However, Jordan Bassett of NME gave the album a more mixed review, stating that "It could have been his emotional swansong, and much of this long-delayed album is an elegiac homage to Lil Wayne's outlier status as an elder statesman of hip-hop. Sadly, he cheapens himself on Tha Carter V", later clarifying the reason as 'misogyny'". Jon Sorentino Caramanica from The New York Times said, "Excess bravado was always a part of his proposition, but this album drags and seeps, with long stretches of shrugs in between moments of invention." Lil Wayne can still spew bars with dizzying dexterity, but his self-editing isn't great; there are terrific beats (Uproar) and lame ones (Took His Time). Mona Lisa is a piece of storytelling noir in which Wayne goes head-to-head with Kendrick Lamar, and does not come out lacking. It's not that C5 is too little, too late; more that the baton between the generations passed some time ago.

Accolades

Commercial performance
Tha Carter V debuted at number one on the US Billboard 200 with 480,000 album-equivalent units, including 140,000 pure album sales.
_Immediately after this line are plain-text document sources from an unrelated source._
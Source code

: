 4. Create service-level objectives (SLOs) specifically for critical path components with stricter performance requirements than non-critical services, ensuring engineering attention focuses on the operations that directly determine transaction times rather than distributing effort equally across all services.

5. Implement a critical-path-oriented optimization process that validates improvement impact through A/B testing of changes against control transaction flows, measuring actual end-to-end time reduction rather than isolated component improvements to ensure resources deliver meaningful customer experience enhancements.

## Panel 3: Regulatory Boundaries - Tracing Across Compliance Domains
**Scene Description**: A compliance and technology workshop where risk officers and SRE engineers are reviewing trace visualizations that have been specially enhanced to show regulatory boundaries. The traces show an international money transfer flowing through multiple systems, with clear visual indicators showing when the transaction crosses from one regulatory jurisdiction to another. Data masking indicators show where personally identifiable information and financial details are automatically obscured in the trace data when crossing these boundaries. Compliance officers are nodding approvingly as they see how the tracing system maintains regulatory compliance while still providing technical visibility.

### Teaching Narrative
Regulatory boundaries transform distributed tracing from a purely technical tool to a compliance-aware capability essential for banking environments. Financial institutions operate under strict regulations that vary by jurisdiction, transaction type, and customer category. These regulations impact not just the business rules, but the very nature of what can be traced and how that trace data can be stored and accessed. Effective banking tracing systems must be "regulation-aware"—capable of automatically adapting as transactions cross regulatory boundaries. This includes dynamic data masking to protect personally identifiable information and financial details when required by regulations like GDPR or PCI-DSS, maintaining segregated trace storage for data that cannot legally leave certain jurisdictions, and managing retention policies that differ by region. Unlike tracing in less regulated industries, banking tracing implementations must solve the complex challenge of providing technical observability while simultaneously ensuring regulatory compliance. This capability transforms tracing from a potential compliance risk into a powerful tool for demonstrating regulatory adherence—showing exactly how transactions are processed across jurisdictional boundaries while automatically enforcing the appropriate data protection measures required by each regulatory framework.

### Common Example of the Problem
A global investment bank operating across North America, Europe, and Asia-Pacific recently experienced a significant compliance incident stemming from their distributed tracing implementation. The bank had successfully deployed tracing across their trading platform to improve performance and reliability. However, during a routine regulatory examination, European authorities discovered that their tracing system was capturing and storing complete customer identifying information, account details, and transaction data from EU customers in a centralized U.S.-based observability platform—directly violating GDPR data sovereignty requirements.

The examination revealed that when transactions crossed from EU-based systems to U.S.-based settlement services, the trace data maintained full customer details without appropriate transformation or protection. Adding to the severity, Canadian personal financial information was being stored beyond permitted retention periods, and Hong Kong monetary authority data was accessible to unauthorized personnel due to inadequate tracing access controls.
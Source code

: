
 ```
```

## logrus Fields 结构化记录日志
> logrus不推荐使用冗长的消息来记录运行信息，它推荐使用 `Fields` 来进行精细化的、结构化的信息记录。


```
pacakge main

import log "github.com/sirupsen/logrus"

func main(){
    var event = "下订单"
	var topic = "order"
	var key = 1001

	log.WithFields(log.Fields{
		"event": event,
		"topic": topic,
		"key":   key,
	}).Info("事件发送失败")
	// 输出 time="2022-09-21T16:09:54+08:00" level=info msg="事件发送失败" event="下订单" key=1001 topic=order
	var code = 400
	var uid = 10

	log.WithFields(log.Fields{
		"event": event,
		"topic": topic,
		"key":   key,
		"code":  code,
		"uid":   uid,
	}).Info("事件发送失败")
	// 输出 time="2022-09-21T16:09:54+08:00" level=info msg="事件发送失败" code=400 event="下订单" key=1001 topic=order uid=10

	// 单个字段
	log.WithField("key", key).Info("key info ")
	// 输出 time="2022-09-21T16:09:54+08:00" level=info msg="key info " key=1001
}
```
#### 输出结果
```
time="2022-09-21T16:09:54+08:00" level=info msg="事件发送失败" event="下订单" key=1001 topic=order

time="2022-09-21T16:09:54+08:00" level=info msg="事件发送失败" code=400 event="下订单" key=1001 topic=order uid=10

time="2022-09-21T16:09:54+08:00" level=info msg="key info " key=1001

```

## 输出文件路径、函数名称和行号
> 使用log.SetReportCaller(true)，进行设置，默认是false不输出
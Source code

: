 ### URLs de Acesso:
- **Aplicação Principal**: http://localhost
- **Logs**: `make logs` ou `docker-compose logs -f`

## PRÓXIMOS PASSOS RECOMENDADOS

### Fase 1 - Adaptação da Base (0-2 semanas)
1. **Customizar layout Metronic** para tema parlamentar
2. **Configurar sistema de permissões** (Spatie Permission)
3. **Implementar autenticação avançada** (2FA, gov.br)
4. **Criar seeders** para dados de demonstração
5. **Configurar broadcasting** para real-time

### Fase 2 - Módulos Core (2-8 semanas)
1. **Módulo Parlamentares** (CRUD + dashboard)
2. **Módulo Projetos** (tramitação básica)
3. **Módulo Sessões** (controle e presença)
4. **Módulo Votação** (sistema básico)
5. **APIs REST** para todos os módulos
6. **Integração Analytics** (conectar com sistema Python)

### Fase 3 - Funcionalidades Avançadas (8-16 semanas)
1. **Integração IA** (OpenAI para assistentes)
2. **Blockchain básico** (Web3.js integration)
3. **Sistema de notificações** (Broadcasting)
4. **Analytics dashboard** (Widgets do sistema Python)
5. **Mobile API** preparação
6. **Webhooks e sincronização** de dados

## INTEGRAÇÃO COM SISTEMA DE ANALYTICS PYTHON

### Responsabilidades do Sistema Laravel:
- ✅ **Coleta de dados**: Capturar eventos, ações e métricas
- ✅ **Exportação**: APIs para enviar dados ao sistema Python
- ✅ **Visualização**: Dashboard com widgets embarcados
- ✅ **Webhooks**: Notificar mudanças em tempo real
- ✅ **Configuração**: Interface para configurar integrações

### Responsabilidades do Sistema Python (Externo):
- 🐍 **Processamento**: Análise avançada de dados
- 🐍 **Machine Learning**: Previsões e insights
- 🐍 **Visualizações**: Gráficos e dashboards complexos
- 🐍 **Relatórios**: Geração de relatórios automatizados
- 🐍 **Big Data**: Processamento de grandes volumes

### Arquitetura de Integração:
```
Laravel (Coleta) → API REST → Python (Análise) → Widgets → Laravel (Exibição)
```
It had the second-largest streaming week for an album with 433 million streams. Upon release of the album, Lil Wayne became the first artist to debut 2 songs in the top 5 of the Billboard Hot 100. The record is also Lil Wayne's fourth US number-one album. It is his third album to top Canadian Albums Chart, opening at number one there with 24,000 consumption units. As of November 18, 2018, Tha Carter V has sold one million album-equivalent units in the United States.

The album debuted at number 5 on the UK Albums Chart, giving Wayne his highest-charting album in the United Kingdom.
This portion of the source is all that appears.